> _YOUR OBJECTIVE_
Search the entries below for "three". Report each line where it occurs.

> _MATERIAL SUPPLIED_
◆ ◆ ◆ ◆

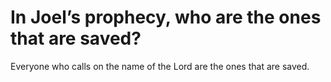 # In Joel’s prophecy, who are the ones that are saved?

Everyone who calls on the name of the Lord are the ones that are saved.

◆ ◆ ◆ ◆

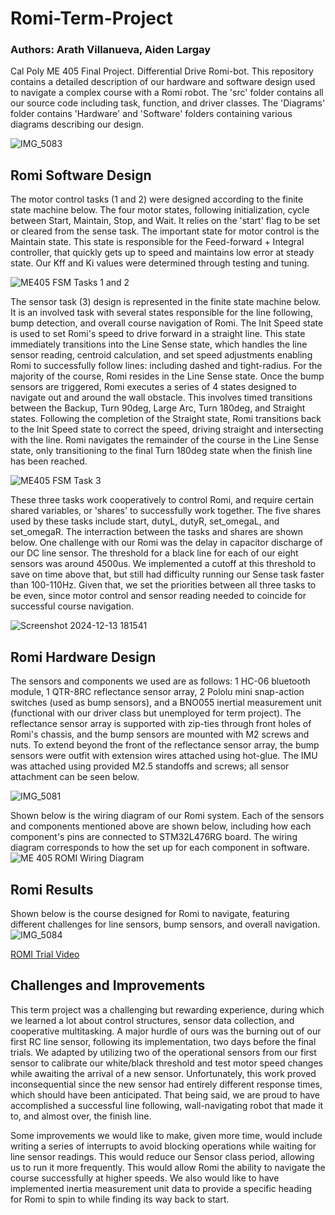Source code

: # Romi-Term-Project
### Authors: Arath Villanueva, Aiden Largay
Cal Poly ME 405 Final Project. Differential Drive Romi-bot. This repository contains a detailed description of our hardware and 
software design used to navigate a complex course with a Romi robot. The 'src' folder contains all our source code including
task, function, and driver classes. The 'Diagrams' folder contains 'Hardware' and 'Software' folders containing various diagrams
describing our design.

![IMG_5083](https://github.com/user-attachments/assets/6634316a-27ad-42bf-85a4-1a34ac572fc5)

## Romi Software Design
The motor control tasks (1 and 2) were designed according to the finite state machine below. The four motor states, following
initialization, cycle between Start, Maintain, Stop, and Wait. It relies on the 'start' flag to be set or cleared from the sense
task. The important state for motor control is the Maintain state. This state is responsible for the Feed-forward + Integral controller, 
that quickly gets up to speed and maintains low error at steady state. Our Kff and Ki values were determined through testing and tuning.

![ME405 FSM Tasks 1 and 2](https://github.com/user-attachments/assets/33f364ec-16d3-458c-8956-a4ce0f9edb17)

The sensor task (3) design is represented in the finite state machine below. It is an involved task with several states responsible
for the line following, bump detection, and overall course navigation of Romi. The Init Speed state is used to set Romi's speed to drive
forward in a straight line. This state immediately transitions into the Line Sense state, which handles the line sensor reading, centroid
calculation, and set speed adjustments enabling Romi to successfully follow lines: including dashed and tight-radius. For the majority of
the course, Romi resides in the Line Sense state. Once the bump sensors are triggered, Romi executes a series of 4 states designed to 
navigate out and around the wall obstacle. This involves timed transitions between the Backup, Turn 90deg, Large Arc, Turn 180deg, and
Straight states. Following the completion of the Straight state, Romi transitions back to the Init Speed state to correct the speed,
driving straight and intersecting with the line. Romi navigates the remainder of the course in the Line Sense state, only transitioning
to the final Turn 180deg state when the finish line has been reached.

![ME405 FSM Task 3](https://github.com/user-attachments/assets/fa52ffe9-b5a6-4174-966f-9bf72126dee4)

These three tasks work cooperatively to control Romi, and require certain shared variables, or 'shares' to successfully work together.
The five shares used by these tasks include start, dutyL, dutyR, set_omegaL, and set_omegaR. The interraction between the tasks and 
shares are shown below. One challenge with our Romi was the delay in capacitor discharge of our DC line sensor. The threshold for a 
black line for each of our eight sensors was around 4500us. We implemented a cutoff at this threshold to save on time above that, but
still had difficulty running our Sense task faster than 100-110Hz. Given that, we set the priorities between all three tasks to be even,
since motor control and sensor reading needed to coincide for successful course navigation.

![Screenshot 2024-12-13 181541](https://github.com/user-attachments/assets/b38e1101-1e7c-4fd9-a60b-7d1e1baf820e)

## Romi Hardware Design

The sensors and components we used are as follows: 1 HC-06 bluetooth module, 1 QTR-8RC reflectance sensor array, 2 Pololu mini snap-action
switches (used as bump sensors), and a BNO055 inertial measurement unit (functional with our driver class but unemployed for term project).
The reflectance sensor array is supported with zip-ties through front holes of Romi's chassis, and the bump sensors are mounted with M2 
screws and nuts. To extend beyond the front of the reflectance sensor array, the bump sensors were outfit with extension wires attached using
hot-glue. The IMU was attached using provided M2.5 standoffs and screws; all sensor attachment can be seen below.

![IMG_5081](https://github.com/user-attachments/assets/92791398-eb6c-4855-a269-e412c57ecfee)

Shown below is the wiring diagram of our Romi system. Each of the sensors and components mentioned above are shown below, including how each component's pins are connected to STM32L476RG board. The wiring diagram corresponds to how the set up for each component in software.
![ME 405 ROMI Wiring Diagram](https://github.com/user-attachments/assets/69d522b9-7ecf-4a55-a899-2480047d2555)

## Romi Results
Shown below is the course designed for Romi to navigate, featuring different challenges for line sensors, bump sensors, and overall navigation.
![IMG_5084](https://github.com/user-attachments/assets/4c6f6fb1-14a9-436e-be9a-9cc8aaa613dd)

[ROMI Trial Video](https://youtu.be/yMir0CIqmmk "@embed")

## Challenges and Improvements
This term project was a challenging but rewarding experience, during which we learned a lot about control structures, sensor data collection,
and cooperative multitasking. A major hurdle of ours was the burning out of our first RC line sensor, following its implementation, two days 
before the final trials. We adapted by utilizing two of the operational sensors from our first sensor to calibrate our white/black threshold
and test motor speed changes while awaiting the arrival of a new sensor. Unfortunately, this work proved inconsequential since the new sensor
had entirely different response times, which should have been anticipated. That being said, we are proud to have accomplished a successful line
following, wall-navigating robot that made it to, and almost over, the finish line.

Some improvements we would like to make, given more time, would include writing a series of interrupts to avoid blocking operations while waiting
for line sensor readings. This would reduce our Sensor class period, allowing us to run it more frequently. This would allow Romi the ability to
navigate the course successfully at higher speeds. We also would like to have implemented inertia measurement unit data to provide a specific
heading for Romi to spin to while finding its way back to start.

◆ ◆ ◆ ◆

> _SOLUTION FOR THIS TASK_
These three tasks work cooperatively to control Romi, and require certain shared variables, or 'shares' to successfully work together.
still had difficulty running our Sense task faster than 100-110Hz. Given that, we set the priorities between all three tasks to be even,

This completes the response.